From the entries that follow, gather each line holding the word "beta".

Records provided Block Start

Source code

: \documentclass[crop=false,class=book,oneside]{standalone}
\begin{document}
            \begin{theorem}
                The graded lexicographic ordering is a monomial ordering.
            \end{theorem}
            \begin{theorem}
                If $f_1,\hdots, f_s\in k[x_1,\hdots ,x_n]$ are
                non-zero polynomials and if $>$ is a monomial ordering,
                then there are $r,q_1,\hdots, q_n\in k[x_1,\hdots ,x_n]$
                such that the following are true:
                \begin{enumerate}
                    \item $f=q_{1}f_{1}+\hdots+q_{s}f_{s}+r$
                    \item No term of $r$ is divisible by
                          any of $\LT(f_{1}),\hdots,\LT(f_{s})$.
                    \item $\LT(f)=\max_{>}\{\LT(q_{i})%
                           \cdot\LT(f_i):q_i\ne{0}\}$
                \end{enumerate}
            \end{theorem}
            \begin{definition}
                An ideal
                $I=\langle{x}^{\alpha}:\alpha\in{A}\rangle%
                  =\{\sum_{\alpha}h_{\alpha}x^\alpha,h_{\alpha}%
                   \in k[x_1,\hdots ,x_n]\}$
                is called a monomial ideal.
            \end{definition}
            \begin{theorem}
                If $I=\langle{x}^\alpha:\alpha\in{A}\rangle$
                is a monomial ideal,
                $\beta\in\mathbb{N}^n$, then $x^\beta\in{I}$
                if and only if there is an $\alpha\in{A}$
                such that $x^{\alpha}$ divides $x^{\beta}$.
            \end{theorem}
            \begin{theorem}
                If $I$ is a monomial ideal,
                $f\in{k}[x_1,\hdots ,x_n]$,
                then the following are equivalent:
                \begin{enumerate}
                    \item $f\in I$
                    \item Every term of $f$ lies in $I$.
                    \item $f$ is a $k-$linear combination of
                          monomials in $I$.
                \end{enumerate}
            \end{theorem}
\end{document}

Records provided Block End

**Response to the task:**
                $\beta\in\mathbb{N}^n$, then $x^\beta\in{I}$
                such that $x^{\alpha}$ divides $x^{\beta}$.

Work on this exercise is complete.